[Opening Data extract section]

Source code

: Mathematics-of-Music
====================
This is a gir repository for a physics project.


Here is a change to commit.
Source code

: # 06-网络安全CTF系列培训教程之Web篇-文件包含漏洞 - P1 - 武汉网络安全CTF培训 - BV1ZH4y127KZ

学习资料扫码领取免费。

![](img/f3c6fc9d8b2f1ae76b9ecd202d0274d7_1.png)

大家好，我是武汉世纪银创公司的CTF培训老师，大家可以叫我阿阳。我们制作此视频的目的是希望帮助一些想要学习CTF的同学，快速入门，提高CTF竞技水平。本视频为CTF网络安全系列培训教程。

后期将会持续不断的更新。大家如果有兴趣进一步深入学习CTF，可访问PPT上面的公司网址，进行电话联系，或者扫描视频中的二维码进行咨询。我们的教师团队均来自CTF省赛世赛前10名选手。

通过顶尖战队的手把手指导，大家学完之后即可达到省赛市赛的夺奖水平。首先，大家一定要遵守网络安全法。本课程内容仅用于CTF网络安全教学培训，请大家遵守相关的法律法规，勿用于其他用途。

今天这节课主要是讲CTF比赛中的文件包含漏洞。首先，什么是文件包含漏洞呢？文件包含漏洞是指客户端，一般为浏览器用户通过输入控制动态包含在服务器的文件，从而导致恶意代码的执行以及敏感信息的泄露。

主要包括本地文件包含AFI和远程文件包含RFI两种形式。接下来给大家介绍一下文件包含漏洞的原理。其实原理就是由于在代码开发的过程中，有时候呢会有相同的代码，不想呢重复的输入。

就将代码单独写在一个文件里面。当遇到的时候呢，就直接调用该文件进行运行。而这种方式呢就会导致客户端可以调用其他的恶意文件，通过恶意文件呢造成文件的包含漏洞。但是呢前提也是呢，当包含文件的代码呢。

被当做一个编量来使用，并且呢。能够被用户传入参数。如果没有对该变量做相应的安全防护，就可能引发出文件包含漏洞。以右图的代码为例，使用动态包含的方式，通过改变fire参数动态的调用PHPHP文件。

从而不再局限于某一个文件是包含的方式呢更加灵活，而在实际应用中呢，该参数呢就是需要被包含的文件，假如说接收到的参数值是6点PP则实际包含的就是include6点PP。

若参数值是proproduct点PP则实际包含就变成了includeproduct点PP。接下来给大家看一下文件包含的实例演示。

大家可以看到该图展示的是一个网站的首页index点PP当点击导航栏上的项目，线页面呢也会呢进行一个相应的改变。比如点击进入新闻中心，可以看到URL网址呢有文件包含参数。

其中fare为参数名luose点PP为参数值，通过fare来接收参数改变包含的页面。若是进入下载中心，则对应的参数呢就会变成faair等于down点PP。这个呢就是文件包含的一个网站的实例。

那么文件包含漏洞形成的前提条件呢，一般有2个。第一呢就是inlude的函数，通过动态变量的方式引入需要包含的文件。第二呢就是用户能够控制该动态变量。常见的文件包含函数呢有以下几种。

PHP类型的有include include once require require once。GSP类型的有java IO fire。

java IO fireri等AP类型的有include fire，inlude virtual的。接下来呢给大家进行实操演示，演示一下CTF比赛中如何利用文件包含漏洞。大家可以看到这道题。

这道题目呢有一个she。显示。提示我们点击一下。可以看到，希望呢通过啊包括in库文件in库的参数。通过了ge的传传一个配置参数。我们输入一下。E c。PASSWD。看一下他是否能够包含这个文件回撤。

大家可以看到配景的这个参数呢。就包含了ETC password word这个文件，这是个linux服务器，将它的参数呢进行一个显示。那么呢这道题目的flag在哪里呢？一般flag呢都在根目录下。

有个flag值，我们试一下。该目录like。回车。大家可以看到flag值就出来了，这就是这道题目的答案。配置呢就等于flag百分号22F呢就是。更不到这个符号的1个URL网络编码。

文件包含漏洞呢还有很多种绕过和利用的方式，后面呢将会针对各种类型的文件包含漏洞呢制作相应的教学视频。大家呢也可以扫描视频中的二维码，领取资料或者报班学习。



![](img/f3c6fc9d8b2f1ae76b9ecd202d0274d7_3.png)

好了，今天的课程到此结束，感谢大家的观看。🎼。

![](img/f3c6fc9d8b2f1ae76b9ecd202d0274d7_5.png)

[Closing Data extract section]

#### Required action:
An exact copy of the listing is the goal. Transcribe it in full.

#### Answer to the problem:
Source code

: Mathematics-of-Music
====================
This is a gir repository for a physics project.


Here is a change to commit.
Source code

: # 06-网络安全CTF系列培训教程之Web篇-文件包含漏洞 - P1 - 武汉网络安全CTF培训 - BV1ZH4y127KZ

学习资料扫码领取免费。

![](img/f3c6fc9d8b2f1ae76b9ecd202d0274d7_1.png)

大家好，我是武汉世纪银创公司的CTF培训老师，大家可以叫我阿阳。我们制作此视频的目的是希望帮助一些想要学习CTF的同学，快速入门，提高CTF竞技水平。本视频为CTF网络安全系列培训教程。

后期将会持续不断的更新。大家如果有兴趣进一步深入学习CTF，可访问PPT上面的公司网址，进行电话联系，或者扫描视频中的二维码进行咨询。我们的教师团队均来自CTF省赛世赛前10名选手。

通过顶尖战队的手把手指导，大家学完之后即可达到省赛市赛的夺奖水平。首先，大家一定要遵守网络安全法。本课程内容仅用于CTF网络安全教学培训，请大家遵守相关的法律法规，勿用于其他用途。

今天这节课主要是讲CTF比赛中的文件包含漏洞。首先，什么是文件包含漏洞呢？文件包含漏洞是指客户端，一般为浏览器用户通过输入控制动态包含在服务器的文件，从而导致恶意代码的执行以及敏感信息的泄露。

主要包括本地文件包含AFI和远程文件包含RFI两种形式。接下来给大家介绍一下文件包含漏洞的原理。其实原理就是由于在代码开发的过程中，有时候呢会有相同的代码，不想呢重复的输入。

就将代码单独写在一个文件里面。当遇到的时候呢，就直接调用该文件进行运行。而这种方式呢就会导致客户端可以调用其他的恶意文件，通过恶意文件呢造成文件的包含漏洞。但是呢前提也是呢，当包含文件的代码呢。

被当做一个编量来使用，并且呢。能够被用户传入参数。如果没有对该变量做相应的安全防护，就可能引发出文件包含漏洞。以右图的代码为例，使用动态包含的方式，通过改变fire参数动态的调用PHPHP文件。

从而不再局限于某一个文件是包含的方式呢更加灵活，而在实际应用中呢，该参数呢就是需要被包含的文件，假如说接收到的参数值是6点PP则实际包含的就是include6点PP。

若参数值是proproduct点PP则实际包含就变成了includeproduct点PP。接下来给大家看一下文件包含的实例演示。

大家可以看到该图展示的是一个网站的首页index点PP当点击导航栏上的项目，线页面呢也会呢进行一个相应的改变。比如点击进入新闻中心，可以看到URL网址呢有文件包含参数。

其中fare为参数名luose点PP为参数值，通过fare来接收参数改变包含的页面。若是进入下载中心，则对应的参数呢就会变成faair等于down点PP。这个呢就是文件包含的一个网站的实例。

那么文件包含漏洞形成的前提条件呢，一般有2个。第一呢就是inlude的函数，通过动态变量的方式引入需要包含的文件。第二呢就是用户能够控制该动态变量。常见的文件包含函数呢有以下几种。

PHP类型的有include include once require require once。GSP类型的有java IO fire。

java IO fireri等AP类型的有include fire，inlude virtual的。接下来呢给大家进行实操演示，演示一下CTF比赛中如何利用文件包含漏洞。大家可以看到这道题。

这道题目呢有一个she。显示。提示我们点击一下。可以看到，希望呢通过啊包括in库文件in库的参数。通过了ge的传传一个配置参数。我们输入一下。E c。PASSWD。看一下他是否能够包含这个文件回撤。

大家可以看到配景的这个参数呢。就包含了ETC password word这个文件，这是个linux服务器，将它的参数呢进行一个显示。那么呢这道题目的flag在哪里呢？一般flag呢都在根目录下。

有个flag值，我们试一下。该目录like。回车。大家可以看到flag值就出来了，这就是这道题目的答案。配置呢就等于flag百分号22F呢就是。更不到这个符号的1个URL网络编码。

文件包含漏洞呢还有很多种绕过和利用的方式，后面呢将会针对各种类型的文件包含漏洞呢制作相应的教学视频。大家呢也可以扫描视频中的二维码，领取资料或者报班学习。



![](img/f3c6fc9d8b2f1ae76b9ecd202d0274d7_3.png)

好了，今天的课程到此结束，感谢大家的观看。🎼。

![](img/f3c6fc9d8b2f1ae76b9ecd202d0274d7_5.png)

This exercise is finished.